This evolutionary psychology, developed in small societies with limited desirable mates, can still influence behavior today. A woman might be married to a successful CEO and have a family, but she may still feel insecure as she gets older, knowing that high-status men remain desirable to younger women. As a result, she might use her position of influence, perhaps as a magazine editor or corporate leader, to promote ideas that discourage younger women from pursuing relationships or family life. This strategy serves to reduce potential competition and protect what she has.
In the modern world, this can express itself as, 'Wow, my husband's a CEO, maybe I'm getting a little bit older. And I know that men as they age are still often very desirable to younger women. And so I'm going to convince younger women, actually you shouldn't be dating men, you shouldn't be interested in men.'
This dynamic is often visible in the discourse around age gaps in relationships. The people most upset about age gaps are frequently older women who feel stressed about younger women dating older men, especially if those men are in their own social or age bracket.
The hidden evolutionary logic behind moral beliefs
There are often unconscious, evolutionary motivations behind deeply held beliefs, such as the stance on abortion. A theory from Jamie Krems suggests that pro-life positions, which increase the cost of casual sex, can be viewed through a lens of mating strategy. For example, women, particularly older women, are statistically more pro-life than men. One evolutionary explanation is that an older woman in a committed relationship may unconsciously support policies that make casual sex costlier for younger, potential rivals, thereby protecting her partner's investment in her and her children.

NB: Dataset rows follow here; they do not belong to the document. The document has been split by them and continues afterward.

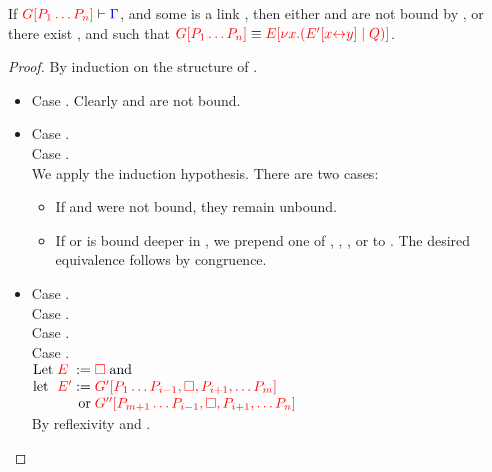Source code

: \begin{lemmaB}\label{thm:cp-progress-link}
  If $\seq[{ \cpPlug{G}{P_1 \dots P_n} }]{ \Gamma }$, and some  is a
  link , then either  and  are not bound by
  , or there exist ,  and  such that
  $\tm{\cpPlug{G}{P_1 \dots P_n}} \equiv
  \tm{\cpPlug{E}{\cpCut{x}{\cpPlug{E'}{\cpLink{x}{y}}}{Q}}}$. 
\end{lemmaB}
\begin{proof}
  By induction on the structure of .
  \begin{itemize}
  \item
    Case \tm{\Box}. Clearly  and  are not bound.
  \item
    Case .\\
    Case .\\
    We apply the induction hypothesis. There are two cases:
    \begin{itemize}
    \item
      If  and  were not bound, they remain unbound.
    \item
      If  or  is bound deeper in , we prepend one of
      ,
      ,
      , or
       to .
      The desired equivalence follows by congruence.
    \end{itemize}
  \item
    Case .\\
    Case .\\
    Case .\\
    Case .
    \\
    \(\arraycolsep=0pt\begin{array}[t]{llrl}
      \text{Let} & \; \tm{E}  &\; :=     &\; \tm{\Box} \; \text{and} \\
      \text{let} & \; \tm{E'} &\; :=     &\; \tm{\cpPlug{G'}{P_1 \dots P_{i-1}, \Box, P_{i+1}, \dots P_m}} \\
                 &            &\text{or} &\; \tm{\cpPlug{G''}{P_{m+1} \dots P_{i-1}, \Box, P_{i+1}, \dots P_n}}
    \end{array}\)
    \\[1ex]
    By reflexivity and \cpEquivCutComm.
  \end{itemize}
\end{proof}
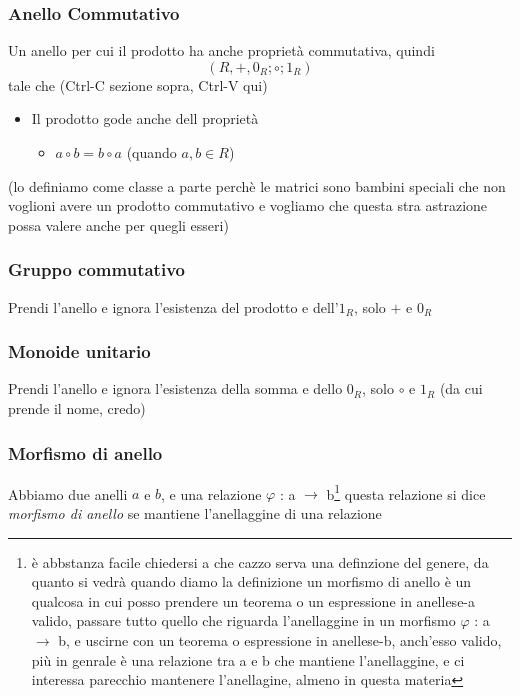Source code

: \documentclass[11pt]{article}
\begin{document}
\subsubsection{Anello Commutativo}
\label{sec:orgcc8b834}
Un anello per cui il prodotto ha anche proprietà commutativa, quindi
\[ (R,+,0_R;\circ ; 1_R) \]
tale che (Ctrl-C sezione sopra, Ctrl-V qui)
\begin{itemize}
\item Il prodotto gode anche dell proprietà
\begin{itemize}
\item \(a \circ b = b \circ a\) (quando \(a,b \in R\))
\end{itemize}
\end{itemize}
(lo definiamo come classe a parte perchè le matrici sono bambini
speciali che non voglioni avere un prodotto commutativo e vogliamo che
questa stra astrazione possa valere anche per quegli esseri)

\subsubsection{Gruppo commutativo}
\label{sec:orgdaf1845}
Prendi l'anello e ignora l'esistenza del prodotto e dell'\(1_R\), solo \(+\) e \(0_R\)

\subsubsection{Monoide unitario}
\label{sec:orge2c727d}
Prendi l'anello e ignora l'esistenza della somma e dello \(0_R\), solo
\(\circ\) e \(1_R\) (da cui prende il nome, credo)

\subsubsection{Morfismo di anello}
\label{sec:org04d2243}
Abbiamo due anelli \(a\) e \(b\), e una relazione \(\varphi\) : a \(\to\) b\footnote{è
abbstanza facile chiedersi a che cazzo serva una definzione del
genere, da quanto si vedrà quando diamo la definizione un morfismo di
anello è un qualcosa in cui posso prendere un teorema o un espressione
in anellese-a valido, passare tutto quello che riguarda l'anellaggine
in un morfismo \(\varphi\) : a \(\to\) b, e uscirne con un teorema o espressione in
anellese-b, anch'esso valido, più in genrale è una relazione tra a e b
che mantiene l'anellaggine, e ci interessa parecchio mantenere
l'anellagine, almeno in questa materia}
questa relazione si dice \emph{morfismo di anello} se mantiene
l'anellaggine di una relazione
\end{document}
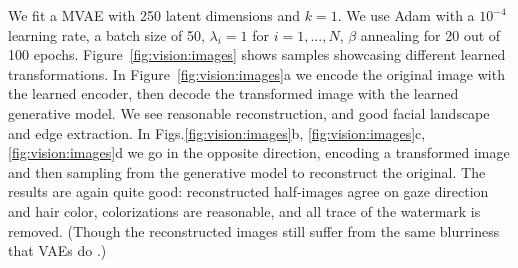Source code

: We fit a MVAE with 250 latent dimensions and $k {=} 1$. We use Adam with a $10^{-4}$ learning rate, a batch size of 50, $\lambda_{i} = 1$ for $i=1, ..., N$, $\beta$ annealing for 20 out of 100 epochs. Figure~\ref{fig:vision:images} shows samples showcasing different learned transformations. In Figure~\ref{fig:vision:images}a we encode the original image with the learned encoder, then decode the transformed image with the learned generative model. We see reasonable reconstruction, and good facial landscape and edge extraction. In Figs.\ref{fig:vision:images}b, \ref{fig:vision:images}c, \ref{fig:vision:images}d we go in the opposite direction, encoding a transformed image and then sampling from the generative model to reconstruct the original.
The results are again quite good: reconstructed half-images agree on gaze direction and hair color, colorizations are reasonable, and all trace of the watermark is removed.
(Though the reconstructed images still suffer from the same blurriness that VAEs do \cite{zhao2017towards}.)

This can be an uncomfortable idea because the stated reasons for being pro-life are often noble, like protecting unborn children. Rob points out that when a belief aligns with personal interest, the sincerity of that belief is strengthened, not weakened. There isn't necessarily conscious duplicity at play.
If something is aligned with your interests, your belief in it isn't reduced, it's increased. Your sincerity is increased, not decreased. So if you tell me that, if you support this thing and it's going to help you in some way, I'm going to sincerely believe it and I'm going to tell you how great it is and there's not actually going to be any kind of layer of duplicity necessarily.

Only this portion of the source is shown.